- _Exercise aim_
In the records that follow, locate every line with "aanpassen" and extract it.
((
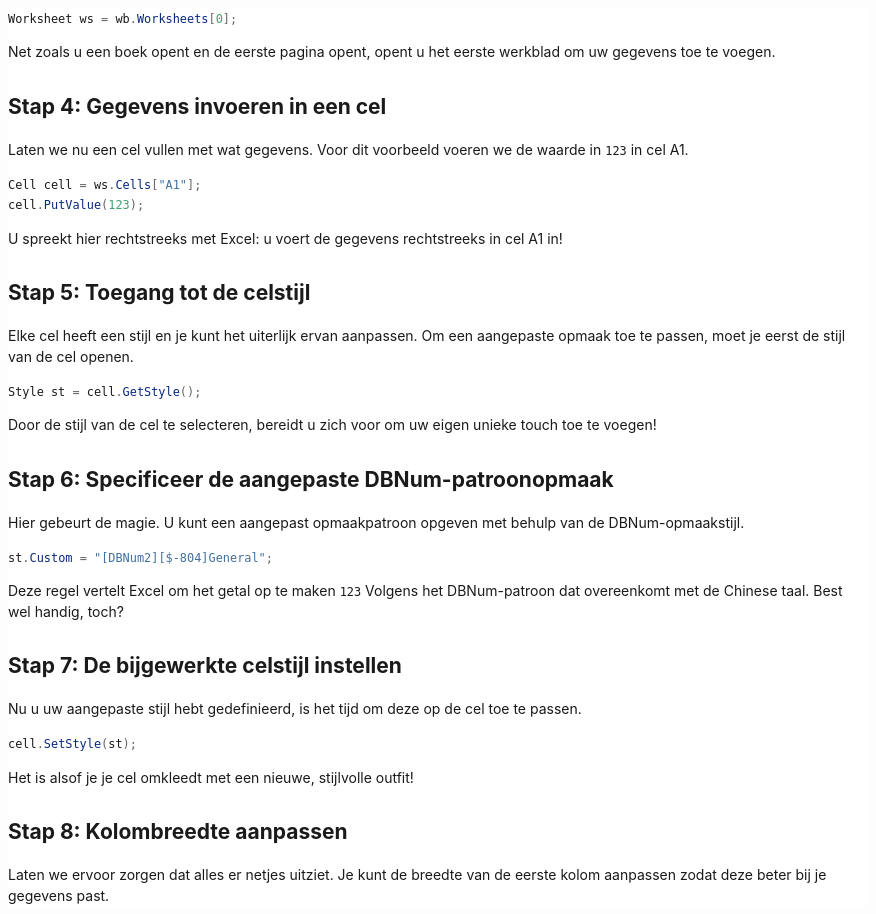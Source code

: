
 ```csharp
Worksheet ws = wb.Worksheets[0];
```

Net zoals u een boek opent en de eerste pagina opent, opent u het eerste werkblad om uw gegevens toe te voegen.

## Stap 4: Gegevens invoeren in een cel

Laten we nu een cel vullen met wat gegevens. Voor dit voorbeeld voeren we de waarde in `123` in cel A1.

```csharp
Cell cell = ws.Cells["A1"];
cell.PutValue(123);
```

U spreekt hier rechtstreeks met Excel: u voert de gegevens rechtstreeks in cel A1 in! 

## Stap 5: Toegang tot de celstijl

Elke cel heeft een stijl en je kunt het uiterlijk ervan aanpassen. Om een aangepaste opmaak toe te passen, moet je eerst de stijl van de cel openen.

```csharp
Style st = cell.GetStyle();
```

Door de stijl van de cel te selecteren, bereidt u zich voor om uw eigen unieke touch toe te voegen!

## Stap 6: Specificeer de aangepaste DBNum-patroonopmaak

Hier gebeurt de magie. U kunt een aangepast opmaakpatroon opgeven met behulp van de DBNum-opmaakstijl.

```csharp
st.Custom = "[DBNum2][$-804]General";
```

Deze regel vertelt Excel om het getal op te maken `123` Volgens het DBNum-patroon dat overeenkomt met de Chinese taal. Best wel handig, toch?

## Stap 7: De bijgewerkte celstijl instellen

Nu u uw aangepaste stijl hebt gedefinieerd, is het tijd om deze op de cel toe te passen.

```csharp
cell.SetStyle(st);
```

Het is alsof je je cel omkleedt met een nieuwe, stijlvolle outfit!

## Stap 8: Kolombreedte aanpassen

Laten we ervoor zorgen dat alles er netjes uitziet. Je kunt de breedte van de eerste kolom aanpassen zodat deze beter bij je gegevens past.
))
- _Exercise result_
Elke cel heeft een stijl en je kunt het uiterlijk ervan aanpassen. Om een aangepaste opmaak toe te passen, moet je eerst de stijl van de cel openen.
## Stap 8: Kolombreedte aanpassen
Laten we ervoor zorgen dat alles er netjes uitziet. Je kunt de breedte van de eerste kolom aanpassen zodat deze beter bij je gegevens past.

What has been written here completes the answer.